- **ASSIGNMENT**
Below are the records; copy exactly the stretch from the line containing "- Measure what matters to the business" through the line containing "## 🚀 Ready to Begin?", both ends included, and nothing else.

Collection entries:
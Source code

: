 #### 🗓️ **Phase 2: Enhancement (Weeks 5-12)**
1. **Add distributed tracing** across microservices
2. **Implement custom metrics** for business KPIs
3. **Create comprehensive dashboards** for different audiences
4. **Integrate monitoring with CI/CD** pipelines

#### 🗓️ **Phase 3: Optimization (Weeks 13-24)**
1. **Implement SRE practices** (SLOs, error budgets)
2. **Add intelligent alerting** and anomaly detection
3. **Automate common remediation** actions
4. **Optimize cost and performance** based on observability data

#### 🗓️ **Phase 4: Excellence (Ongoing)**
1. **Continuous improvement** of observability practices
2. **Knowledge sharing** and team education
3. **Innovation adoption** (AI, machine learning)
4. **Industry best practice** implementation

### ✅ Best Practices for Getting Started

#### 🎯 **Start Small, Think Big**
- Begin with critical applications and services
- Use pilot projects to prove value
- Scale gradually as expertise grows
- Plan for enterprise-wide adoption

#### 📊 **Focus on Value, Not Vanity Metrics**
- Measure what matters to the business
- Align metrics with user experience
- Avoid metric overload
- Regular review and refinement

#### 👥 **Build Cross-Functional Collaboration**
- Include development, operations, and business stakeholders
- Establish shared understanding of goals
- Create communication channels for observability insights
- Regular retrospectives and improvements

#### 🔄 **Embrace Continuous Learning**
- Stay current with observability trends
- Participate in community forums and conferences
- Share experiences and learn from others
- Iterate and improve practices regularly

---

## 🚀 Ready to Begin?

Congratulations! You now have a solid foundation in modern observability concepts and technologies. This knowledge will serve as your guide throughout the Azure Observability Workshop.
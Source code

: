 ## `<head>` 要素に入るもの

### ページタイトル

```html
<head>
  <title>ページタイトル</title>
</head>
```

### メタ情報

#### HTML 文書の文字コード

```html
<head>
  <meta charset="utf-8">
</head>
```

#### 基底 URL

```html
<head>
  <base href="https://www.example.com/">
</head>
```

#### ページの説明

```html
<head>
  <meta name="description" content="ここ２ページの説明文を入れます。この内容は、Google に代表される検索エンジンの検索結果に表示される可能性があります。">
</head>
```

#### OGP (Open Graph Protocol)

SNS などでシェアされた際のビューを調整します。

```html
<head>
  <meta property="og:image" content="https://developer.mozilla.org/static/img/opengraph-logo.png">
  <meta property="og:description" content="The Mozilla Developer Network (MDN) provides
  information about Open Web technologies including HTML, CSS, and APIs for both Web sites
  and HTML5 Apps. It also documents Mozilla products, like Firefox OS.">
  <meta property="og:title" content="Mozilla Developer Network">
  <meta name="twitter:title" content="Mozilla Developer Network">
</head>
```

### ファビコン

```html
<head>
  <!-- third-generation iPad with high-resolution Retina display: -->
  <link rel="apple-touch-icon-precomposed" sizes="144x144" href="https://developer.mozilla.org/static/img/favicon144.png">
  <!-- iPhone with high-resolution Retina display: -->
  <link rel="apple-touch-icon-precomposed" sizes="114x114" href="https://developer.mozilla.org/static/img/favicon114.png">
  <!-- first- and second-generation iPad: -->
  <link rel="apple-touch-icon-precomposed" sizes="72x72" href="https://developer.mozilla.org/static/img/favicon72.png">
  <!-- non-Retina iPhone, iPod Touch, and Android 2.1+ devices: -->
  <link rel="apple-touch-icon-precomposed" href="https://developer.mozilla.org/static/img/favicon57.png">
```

...

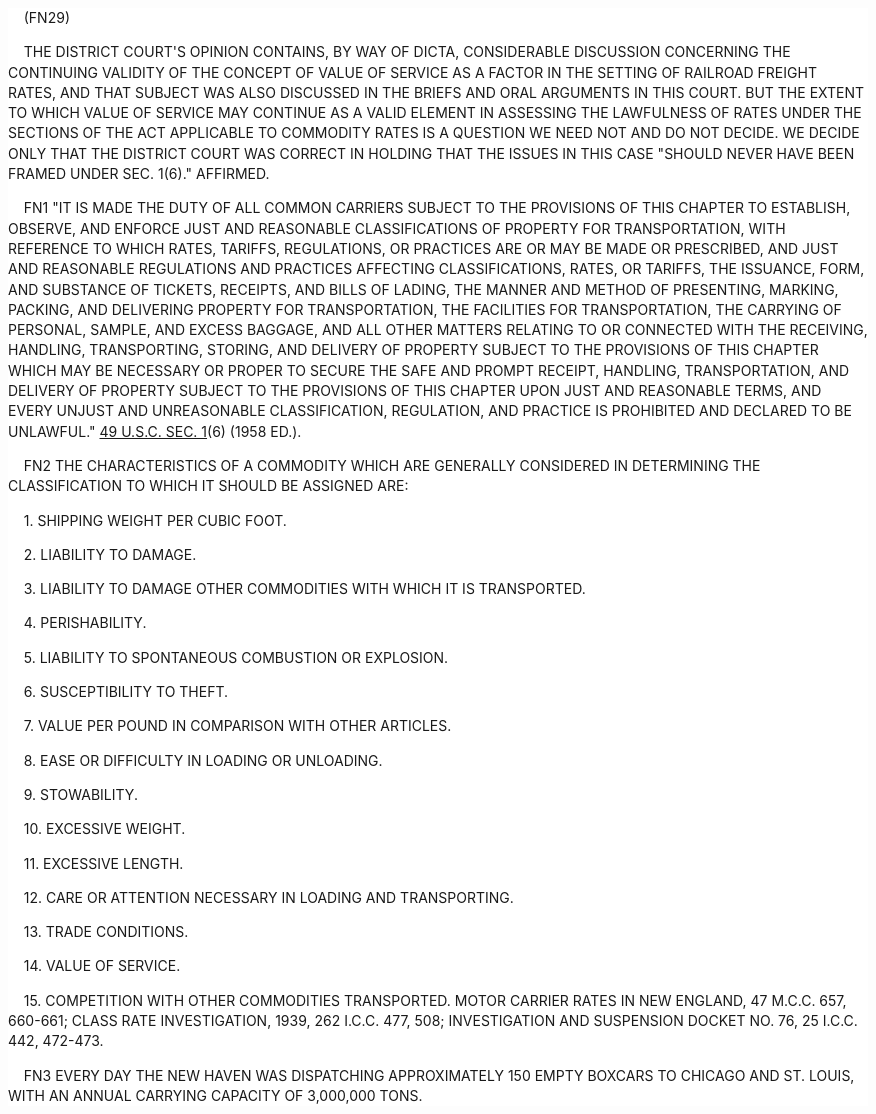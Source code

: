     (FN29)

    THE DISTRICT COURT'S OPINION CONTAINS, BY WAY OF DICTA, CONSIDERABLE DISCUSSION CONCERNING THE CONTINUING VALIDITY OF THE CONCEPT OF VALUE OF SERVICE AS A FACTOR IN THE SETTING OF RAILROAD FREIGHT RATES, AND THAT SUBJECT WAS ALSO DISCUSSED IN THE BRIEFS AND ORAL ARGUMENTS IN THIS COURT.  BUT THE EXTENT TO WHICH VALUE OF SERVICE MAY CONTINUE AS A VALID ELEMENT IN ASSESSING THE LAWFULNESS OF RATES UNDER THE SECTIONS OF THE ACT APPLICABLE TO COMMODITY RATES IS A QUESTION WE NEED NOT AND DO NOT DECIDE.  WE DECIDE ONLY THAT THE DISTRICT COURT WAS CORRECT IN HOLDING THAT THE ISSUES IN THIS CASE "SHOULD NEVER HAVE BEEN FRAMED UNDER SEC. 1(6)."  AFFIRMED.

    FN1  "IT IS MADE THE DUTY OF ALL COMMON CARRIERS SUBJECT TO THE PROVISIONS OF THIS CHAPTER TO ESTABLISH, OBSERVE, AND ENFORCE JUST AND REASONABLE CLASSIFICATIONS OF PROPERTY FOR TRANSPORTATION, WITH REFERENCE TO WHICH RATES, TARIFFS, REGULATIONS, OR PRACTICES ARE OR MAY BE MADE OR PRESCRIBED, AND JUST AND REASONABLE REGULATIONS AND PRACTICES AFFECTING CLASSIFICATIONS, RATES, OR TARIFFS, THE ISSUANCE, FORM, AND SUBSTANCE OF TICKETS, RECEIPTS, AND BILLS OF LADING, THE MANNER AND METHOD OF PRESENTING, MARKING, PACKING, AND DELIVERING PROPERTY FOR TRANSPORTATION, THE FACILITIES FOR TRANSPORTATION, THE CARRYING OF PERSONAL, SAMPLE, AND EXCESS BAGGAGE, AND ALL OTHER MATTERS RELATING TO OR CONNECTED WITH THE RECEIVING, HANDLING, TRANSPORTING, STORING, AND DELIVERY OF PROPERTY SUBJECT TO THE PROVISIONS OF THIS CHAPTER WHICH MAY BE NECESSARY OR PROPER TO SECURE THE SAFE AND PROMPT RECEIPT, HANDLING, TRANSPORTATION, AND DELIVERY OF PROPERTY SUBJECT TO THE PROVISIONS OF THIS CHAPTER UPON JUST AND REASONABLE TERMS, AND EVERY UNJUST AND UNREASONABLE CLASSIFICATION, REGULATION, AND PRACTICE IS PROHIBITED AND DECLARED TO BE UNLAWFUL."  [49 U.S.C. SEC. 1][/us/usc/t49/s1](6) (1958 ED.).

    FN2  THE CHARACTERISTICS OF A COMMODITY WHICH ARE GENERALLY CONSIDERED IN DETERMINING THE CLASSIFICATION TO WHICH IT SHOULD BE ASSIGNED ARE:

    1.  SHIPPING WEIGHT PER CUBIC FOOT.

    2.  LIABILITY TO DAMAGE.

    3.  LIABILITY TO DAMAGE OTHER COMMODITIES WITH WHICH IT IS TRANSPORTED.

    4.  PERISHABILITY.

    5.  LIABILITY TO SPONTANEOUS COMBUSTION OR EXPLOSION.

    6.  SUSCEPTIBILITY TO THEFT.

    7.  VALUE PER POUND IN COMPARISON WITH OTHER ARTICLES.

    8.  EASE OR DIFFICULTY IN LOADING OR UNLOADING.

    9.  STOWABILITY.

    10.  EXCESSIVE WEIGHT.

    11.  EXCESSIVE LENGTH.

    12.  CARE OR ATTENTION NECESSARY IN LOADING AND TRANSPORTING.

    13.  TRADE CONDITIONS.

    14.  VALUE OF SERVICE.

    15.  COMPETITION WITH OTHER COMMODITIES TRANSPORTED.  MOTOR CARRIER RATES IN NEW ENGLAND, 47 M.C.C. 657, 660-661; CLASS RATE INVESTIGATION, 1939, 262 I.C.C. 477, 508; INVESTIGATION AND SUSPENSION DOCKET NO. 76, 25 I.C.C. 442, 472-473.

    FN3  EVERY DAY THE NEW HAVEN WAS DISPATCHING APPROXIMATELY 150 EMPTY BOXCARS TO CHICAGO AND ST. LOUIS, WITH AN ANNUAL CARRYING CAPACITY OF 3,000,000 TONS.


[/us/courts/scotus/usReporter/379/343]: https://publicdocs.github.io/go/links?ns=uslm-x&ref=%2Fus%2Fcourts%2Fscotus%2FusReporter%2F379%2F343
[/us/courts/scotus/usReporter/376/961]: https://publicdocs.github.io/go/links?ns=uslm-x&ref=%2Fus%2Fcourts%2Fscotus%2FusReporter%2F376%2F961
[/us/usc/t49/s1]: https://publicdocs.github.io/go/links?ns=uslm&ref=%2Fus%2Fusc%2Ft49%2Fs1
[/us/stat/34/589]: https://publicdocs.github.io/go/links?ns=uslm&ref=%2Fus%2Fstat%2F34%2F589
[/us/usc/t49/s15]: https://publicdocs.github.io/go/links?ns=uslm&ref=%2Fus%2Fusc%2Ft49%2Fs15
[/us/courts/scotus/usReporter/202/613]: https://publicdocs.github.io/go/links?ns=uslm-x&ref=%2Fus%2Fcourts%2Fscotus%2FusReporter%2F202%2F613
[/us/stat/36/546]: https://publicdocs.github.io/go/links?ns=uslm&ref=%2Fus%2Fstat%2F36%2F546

- **TASK RESULT**
- Measure what matters to the business
- Align metrics with user experience
- Avoid metric overload
- Regular review and refinement

#### 👥 **Build Cross-Functional Collaboration**
- Include development, operations, and business stakeholders
- Establish shared understanding of goals
- Create communication channels for observability insights
- Regular retrospectives and improvements

#### 🔄 **Embrace Continuous Learning**
- Stay current with observability trends
- Participate in community forums and conferences
- Share experiences and learn from others
- Iterate and improve practices regularly

---

## 🚀 Ready to Begin?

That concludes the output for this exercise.